### PROVIDED DATA:
• • • •

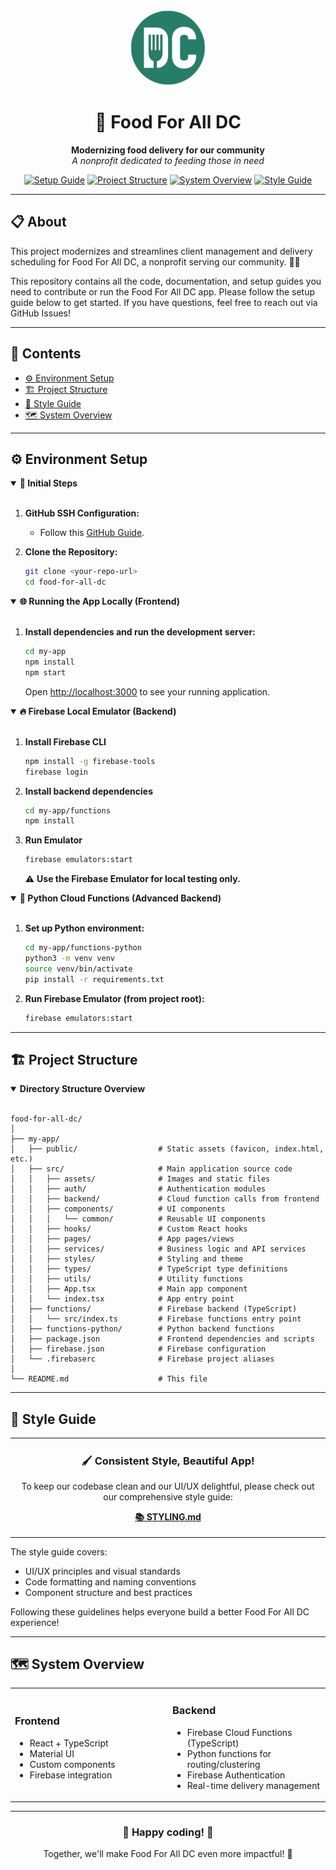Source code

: <div align="center">
  <img src="my-app/src/assets/food-for-all-dc-logo.jpg" alt="Food For All DC logo" title="Food For All DC" height="120" />
  
  # 🥗 Food For All DC
  
  <p>
    <b>Modernizing food delivery for our community</b><br>
    <i>A nonprofit dedicated to feeding those in need</i>
  </p>

  <p>
    <a href="#environment-setup"><img src="https://img.shields.io/badge/Setup-Guide-257E68" alt="Setup Guide"></a>
    <a href="#project-structure"><img src="https://img.shields.io/badge/Project-Structure-257E68" alt="Project Structure"></a>
    <a href="#system-overview"><img src="https://img.shields.io/badge/System-Overview-257E68" alt="System Overview"></a>
    <a href="my-app/STYLING.md"><img src="https://img.shields.io/badge/Style-Guide-257E68" alt="Style Guide"></a>
  </p>
</div>

---

## 📋 About

This project modernizes and streamlines client management and delivery scheduling for Food For All DC, a nonprofit serving our community. 🚚🥕

This repository contains all the code, documentation, and setup guides you need to contribute or run the Food For All DC app. Please follow the setup guide below to get started. If you have questions, feel free to reach out via GitHub Issues!

---

## 📖 Contents

- [⚙️ Environment Setup](#%EF%B8%8F-environment-setup)
- [🏗️ Project Structure](#%EF%B8%8F-project-structure)
- [🎨 Style Guide](#-style-guide)
- [🗺️ System Overview](#%EF%B8%8F-system-overview)

---

## ⚙️ Environment Setup

<details open>
<summary><b>📂 Initial Steps</b></summary>
<br>

1. **GitHub SSH Configuration:**  
   - Follow this [GitHub Guide](https://docs.github.com/en/authentication/connecting-to-github-with-ssh).

2. **Clone the Repository:**
   ```bash
   git clone <your-repo-url>
   cd food-for-all-dc
   ```
</details>

<details open>
<summary><b>🌐 Running the App Locally (Frontend)</b></summary>
<br>

1. **Install dependencies and run the development server:**
   ```bash
   cd my-app
   npm install
   npm start
   ```
   Open [http://localhost:3000](http://localhost:3000) to see your running application.
</details>

<details open>
<summary><b>🔥 Firebase Local Emulator (Backend)</b></summary>
<br>

1. **Install Firebase CLI**
   ```bash
   npm install -g firebase-tools
   firebase login
   ```

2. **Install backend dependencies**
   ```bash
   cd my-app/functions
   npm install
   ```

3. **Run Emulator**
   ```bash
   firebase emulators:start
   ```

   ⚠️ **Use the Firebase Emulator for local testing only.**
</details>

<details open>
<summary><b>🐍 Python Cloud Functions (Advanced Backend)</b></summary>
<br>

1. **Set up Python environment:**
   ```bash
   cd my-app/functions-python
   python3 -m venv venv
   source venv/bin/activate
   pip install -r requirements.txt
   ```

2. **Run Firebase Emulator (from project root):**
   ```bash
   firebase emulators:start
   ```
</details>

---

## 🏗️ Project Structure

<details open>
<summary><b>Directory Structure Overview</b></summary>
<br>

```
food-for-all-dc/
│
├── my-app/
│   ├── public/                  # Static assets (favicon, index.html, etc.)
│   ├── src/                     # Main application source code
│   │   ├── assets/              # Images and static files
│   │   ├── auth/                # Authentication modules
│   │   ├── backend/             # Cloud function calls from frontend
│   │   ├── components/          # UI components
│   │   │   └── common/          # Reusable UI components
│   │   ├── hooks/               # Custom React hooks
│   │   ├── pages/               # App pages/views
│   │   ├── services/            # Business logic and API services
│   │   ├── styles/              # Styling and theme
│   │   ├── types/               # TypeScript type definitions
│   │   ├── utils/               # Utility functions
│   │   ├── App.tsx              # Main app component
│   │   └── index.tsx            # App entry point
│   ├── functions/               # Firebase backend (TypeScript)
│   │   └── src/index.ts         # Firebase functions entry point
│   ├── functions-python/        # Python backend functions
│   ├── package.json             # Frontend dependencies and scripts
│   ├── firebase.json            # Firebase configuration
│   └── .firebaserc              # Firebase project aliases
│
└── README.md                    # This file
```
</details>

---

## 🎨 Style Guide

<div align="center">
  <table>
    <tr>
      <td align="center">
        <h3>🖌️ Consistent Style, Beautiful App!</h3>
        <p>To keep our codebase clean and our UI/UX delightful, please check out our comprehensive style guide:</p>
        <p><a href="my-app/STYLING.md"><b>📚 STYLING.md</b></a></p>
      </td>
    </tr>
  </table>
</div>

The style guide covers:
- UI/UX principles and visual standards
- Code formatting and naming conventions
- Component structure and best practices

Following these guidelines helps everyone build a better Food For All DC experience!

---

## 🗺️ System Overview

<table>
  <tr>
    <td width="50%">
      <h3>Frontend</h3>
      <ul>
        <li>React + TypeScript</li>
        <li>Material UI</li>
        <li>Custom components</li>
        <li>Firebase integration</li>
      </ul>
    </td>
    <td width="50%">
      <h3>Backend</h3>
      <ul>
        <li>Firebase Cloud Functions (TypeScript)</li>
        <li>Python functions for routing/clustering</li>
        <li>Firebase Authentication</li>
        <li>Real-time delivery management</li>
      </ul>
    </td>
  </tr>
</table>

---

<div align="center">
  <h3>🎉 Happy coding! 🎉</h3>
  <p>Together, we'll make Food For All DC even more impactful! 🥗</p>
</div>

• • • •

### WHAT IS REQUIRED:
All lines above that include the word "href" should be located and copied.

### TASK RESULT:
    <a href="#environment-setup"><img src="https://img.shields.io/badge/Setup-Guide-257E68" alt="Setup Guide"></a>
    <a href="#project-structure"><img src="https://img.shields.io/badge/Project-Structure-257E68" alt="Project Structure"></a>
    <a href="#system-overview"><img src="https://img.shields.io/badge/System-Overview-257E68" alt="System Overview"></a>
    <a href="my-app/STYLING.md"><img src="https://img.shields.io/badge/Style-Guide-257E68" alt="Style Guide"></a>
        <p><a href="my-app/STYLING.md"><b>📚 STYLING.md</b></a></p>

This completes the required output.